(Collected data)
------

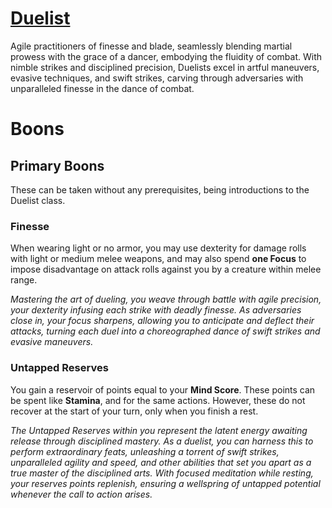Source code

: # [Duelist](Player%20Handbook/Classes/Duelist.md)
Agile practitioners of finesse and blade, seamlessly blending martial prowess with the grace of a dancer, embodying the fluidity of combat. With nimble strikes and disciplined precision, Duelists excel in artful maneuvers, evasive techniques, and swift strikes, carving through adversaries with unparalleled finesse in the dance of combat.

# Boons

## Primary Boons
These can be taken without any prerequisites, being introductions to the Duelist class.

### Finesse
When wearing light or no armor, you may use dexterity for damage rolls with light or medium melee weapons, and may also spend **one Focus** to impose disadvantage on attack rolls against you by a creature within melee range.

_Mastering the art of dueling, you weave through battle with agile precision, your dexterity infusing each strike with deadly finesse. As adversaries close in, your focus sharpens, allowing you to anticipate and deflect their attacks, turning each duel into a choreographed dance of swift strikes and evasive maneuvers._

### Untapped Reserves
You gain a reservoir of points equal to your **Mind Score**. These points can be spent like **Stamina**, and for the same actions. However, these do not recover at the start of your turn, only when you finish a rest.

_The Untapped Reserves within you represent the latent energy awaiting release through disciplined mastery. As a duelist, you can harness this to perform extraordinary feats, unleashing a torrent of swift strikes, unparalleled agility and speed, and other abilities that set you apart as a true master of the disciplined arts. With focused meditation while resting, your reserves points replenish, ensuring a wellspring of untapped potential whenever the call to action arises._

------

◆ WORK TO COMPLETE
Of all the entries above, retype exactly the lines from the line with "### Finesse" to the line with "and evasive maneuvers._", both included, and no others.

◆ EXPECTED OUTPUT
### Finesse
When wearing light or no armor, you may use dexterity for damage rolls with light or medium melee weapons, and may also spend **one Focus** to impose disadvantage on attack rolls against you by a creature within melee range.

_Mastering the art of dueling, you weave through battle with agile precision, your dexterity infusing each strike with deadly finesse. As adversaries close in, your focus sharpens, allowing you to anticipate and deflect their attacks, turning each duel into a choreographed dance of swift strikes and evasive maneuvers._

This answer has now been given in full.